# will I be disappointed again?



## Dang Dawg (Jan 14, 2013)

<a></a>A few years ago I tried my 22/250 on a BIG mule deer, was NOT impressed. I used a Barnes 45 gr going very fast, shot very good just didn't knock him down very well. He didn't run off but I had to shoot him a "FEW" times. Long story , short, I decided not to do that any more.
NOW I have the bug again, I finally got a Antelope tag and I'm going to try my 22/250 again...This time I'm going to use my load I worked up for "WOLF". It's a Nosler partition 60 gr spritzer,33.5 gr Varget. I've clocked at 3500 fps average with only a 20 fps variance. Off my sticks at 100 yards ,if I'm doing my job ,will basically go in the same hole. I hope it's not going to be a repeat , I really want the lope to only take one shot. Think I'll be disappointed again?


----------



## youngdon (Mar 10, 2010)

Nosler partitions are a good bullet and should hold up well at that velocity. Do you have a 12 twist barrel ?


----------



## hassell (Feb 9, 2010)

I for one would never use a 250 for Mule Deer even if we were allowed, no problems on Wolves.


----------



## dwtrees (Mar 5, 2012)

My wife uses her 250 on white tails all the time. She has taken 9 deer with one shot each the last 9 years we have been out deer hunting. I load 55 gn Hornady soft points for her. She is also a very good shot.

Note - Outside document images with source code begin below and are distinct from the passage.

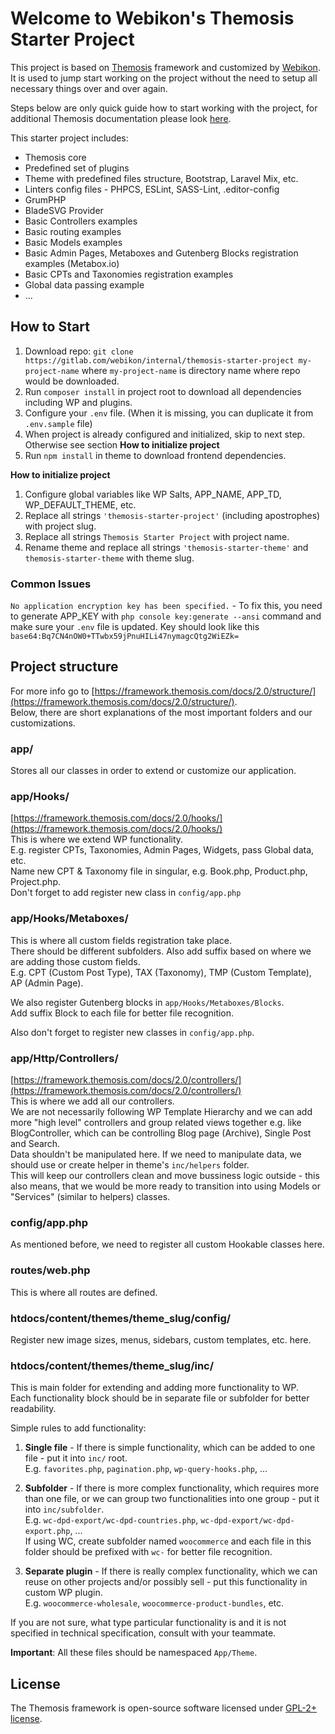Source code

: # Welcome to Webikon's Themosis Starter Project

This project is based on [Themosis](https://www.themosis.com) framework and customized by [Webikon](https://webikon.sk).
It is used to jump start working on the project without the need to setup all necessary things over and over again.

Steps below are only quick guide how to start working with the project, for additional Themosis documentation please look [here](https://framework.themosis.com/docs/2.0/).

This starter project includes:

- Themosis core
- Predefined set of plugins
- Theme with predefined files structure, Bootstrap, Laravel Mix, etc.
- Linters config files - PHPCS, ESLint, SASS-Lint, .editor-config
- GrumPHP
- BladeSVG Provider
- Basic Controllers examples
- Basic routing examples
- Basic Models examples
- Basic Admin Pages, Metaboxes and Gutenberg Blocks registration examples (Metabox.io)
- Basic CPTs and Taxonomies registration examples
- Global data passing example
- ...

## How to Start
1. Download repo: `git clone https://gitlab.com/webikon/internal/themosis-starter-project my-project-name` where `my-project-name` is directory name where repo would be downloaded.
2. Run `composer install` in project root to download all dependencies including WP and plugins.
3. Configure your `.env` file. (When it is missing, you can duplicate it from `.env.sample` file)
4. When project is already configured and initialized, skip to next step. Otherwise see section **How to initialize project**
5. Run `npm install` in theme to download frontend dependencies.

**How to initialize project**
1. Configure global variables like WP Salts, APP_NAME, APP_TD, WP_DEFAULT_THEME, etc.
2. Replace all strings `'themosis-starter-project'` (including apostrophes) with project slug.
3. Replace all strings `Themosis Starter Project` with project name.
4. Rename theme and replace all strings `'themosis-starter-theme'` and `themosis-starter-theme` with theme slug.

### Common Issues
`No application encryption key has been specified.` - To fix this, you need to generate APP_KEY with `php console key:generate --ansi`  command and make sure your `.env` file is updated. 
Key should look like this `base64:Bq7CN4nOW0+TTwbx59jPnuHILi47nymagcQtg2WiEZk=`


## Project structure
For more info go to [https://framework.themosis.com/docs/2.0/structure/](https://framework.themosis.com/docs/2.0/structure/).  
Below, there are short explanations of the most important folders and our customizations.

### app/ 
Stores all our classes in order to extend or customize our application.

### app/Hooks/
[https://framework.themosis.com/docs/2.0/hooks/](https://framework.themosis.com/docs/2.0/hooks/)  
This is where we extend WP functionality.  
E.g. register CPTs, Taxonomies, Admin Pages, Widgets, pass Global data, etc.  
Name new CPT & Taxonomy file in singular, e.g. Book.php, Product.php, Project.php.  
Don't forget to add register new class in `config/app.php`

### app/Hooks/Metaboxes/
This is where all custom fields registration take place.  
There should be different subfolders. Also add suffix based on where we are adding those custom fields.   
E.g. CPT (Custom Post Type), TAX (Taxonomy), TMP (Custom Template), AP (Admin Page).  

We also register Gutenberg blocks in `app/Hooks/Metaboxes/Blocks`.  
Add suffix Block to each file for better file recognition.

Also don't forget to register new classes in `config/app.php`.

### app/Http/Controllers/
[https://framework.themosis.com/docs/2.0/controllers/](https://framework.themosis.com/docs/2.0/controllers/)  
This is where we add all our controllers.  
We are not necessarily following WP Template Hierarchy and we can add more "high level" controllers and group related views together e.g. like BlogController, which can be controlling Blog page (Archive), Single Post and Search.  
Data shouldn't be manipulated here. If we need to manipulate data, we should use or create helper in theme's `inc/helpers` folder.  
This will keep our controllers clean and move bussiness logic outside - this also means, that we would be more ready to transition into using Models or "Services" (similar to helpers) classes.

### config/app.php
As mentioned before, we need to register all custom Hookable classes here.

### routes/web.php
This is where all routes are defined.

### htdocs/content/themes/theme_slug/config/
Register new image sizes, menus, sidebars, custom templates, etc. here.

### htdocs/content/themes/theme_slug/inc/
This is main folder for extending and adding more functionality to WP.  
Each functionality block should be in separate file or subfolder for better readability.  

Simple rules to add functionality:
1. **Single file** - If there is simple functionality, which can be added to one file - put it into `inc/` root.  
E.g. `favorites.php`, `pagination.php`, `wp-query-hooks.php`, ...  

2. **Subfolder** - If there is more complex functionality, which requires more than one file, or we can group two functionalities into one group - put it into `inc/subfolder`.    
E.g. `wc-dpd-export/wc-dpd-countries.php`, `wc-dpd-export/wc-dpd-export.php`, ...  
If using WC, create subfolder named `woocommerce` and each file in this folder should be prefixed with `wc-` for better file recognition.

3. **Separate plugin** - If there is really complex functionality, which we can reuse on other projects and/or possibly sell - put this functionality in custom WP plugin.  
E.g. `woocommerce-wholesale`, `woocommerce-product-bundles`, etc.

If you are not sure, what type particular functionality is and it is not specified in technical specification, consult with your teammate.

**Important**: All these files should be namespaced `App/Theme`. 


License
-------
The Themosis framework is open-source software licensed under [GPL-2+ license](http://www.gnu.org/licenses/gpl-2.0.html).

A 60 gn nosler partition should knock one of them speed goats right off its feet I would think just due to the thinner skin and hair. I would guess you should get very good penetration.


----------



## prairiewolf (Feb 19, 2012)

+1 with hassel


----------



## Dang Dawg (Jan 14, 2013)

youngdon said:


> Nosler partitions are a good bullet and should hold up well at that velocity. Do you have a 12 twist barrel ?


YES


----------



## youngdon (Mar 10, 2010)

Good because they specifically call for a 12 twist with that bullet although to be honest I'm not sure I recommend 22-250 for large deer either take it for what it's worth


----------



## sneakygroundbuzzard (Nov 1, 2012)

well i may not be the bullistics expert as some on here are

but i beleive that if it is legal to use in your state

and you have the ability in a hunting situatuation to put the bullet where it needs to go

then use it

now keep in mind that just because you can do it at the range doesnt mean you can in a hunting situation

with the excitment of the hunt,the flow of adrenaline etc,makes for a harder shot every time

where as at the range things are much much more relaxed

here in minnesota we can use any center fire rifle that is .220 or larger

i plan on using my AR-15 in .223 this year,this will also be my first year hunting deer with a rifle and not just my bow

but i know my rifle and my abilities with the rifle so i feel confortable in knowing that i can put it where it needs to go

oh ya,we also dont have a limit on magazine capacity,so i will be using a 30 rd mag 

also when using smaller calibers for deer sized game,you might just want to put the shot in the brain and not the chest.

aint never seen any thing run away with half its head missing 

but you might not want to blow half the head off on a goat

dwtrees said it,thinner skin and hair of the goat.you should be alright with putting it in the pump house

good luck,pics pics pics

we will want lots of pics


----------



## Dialed_In (Jan 5, 2013)

I've seen two kills in my area with the '250. One was a neck shot (bullet hit next to spine and animal went down in his tracks.) The second was shot in the lung area. The lung shot animal traveled over 400 yards before he stopped, bled down and then died where he stood. There was hardly any blood trail due to the bullet exploding inside him with no exit wound. Tracking and luck were responsible for finding the animal. Bottom line the '250 will do it but the shot placement is real critical. In heavy brush areas I shoot whitetails behind the shoulder, about 2 - 3 inches below the back line if possible. It's either a clean miss or he drops where he stands with no trailing or lost animals (regardless of the caliber). The high shot tramatizes the spine and he's down quick. You need a quick humane follow up shot to finish the job ( I use a pistol usually).


----------



## LeadHead (Feb 11, 2012)

The 22-250 is usually considered borderline for taking deer of much size, but on top of that you used a 45 grain bullet? Nobody should wonder at the fact that it didn't do a good job on a "BIG mule deer" as you described. Personally I'm surprised that you found the animal at all, let alone was able to finish it off with a few more shots. Not being critical here, mind you, just honest.
Antelope poses a different situation, especially since you plan to use a heavier, better-suited bullet. If you do your part accuracy-wise I would think it should do a decently good job.


----------



## LeadHead (Feb 11, 2012)

Let me qualify my comment by saying that I have personally witnessed only 1 shot with a 22-250 on a deer and it wasn't particularly good. It was a medium-sized doe, maybe 125-140 lbs and that guy shot it with a 45 grain bullet, coincidentally. She was with 2 or 3 other does in the middle of a large open area approximately 1/2 mile from timber, which was quite fortunate for the hunter. Mind you it wasn't a perfect shot by any means (it obliterated the liver and had no exit wound), and she took off running and then walked, making it about 300 yards from the site of impact. At that point they all stopped in plain view and just milled around for the next 20 minutes at least, too far out of rifle range for a followup shot. She finally laid down and eventually died, but if there had been timber I don't know that he would have ever recovered her. Those light bullets simply are not designed for that sort of work, proper placement or not, especially on large deer.


----------



## LeadHead (Feb 11, 2012)

Oops, posted this message in wrong thread.


----------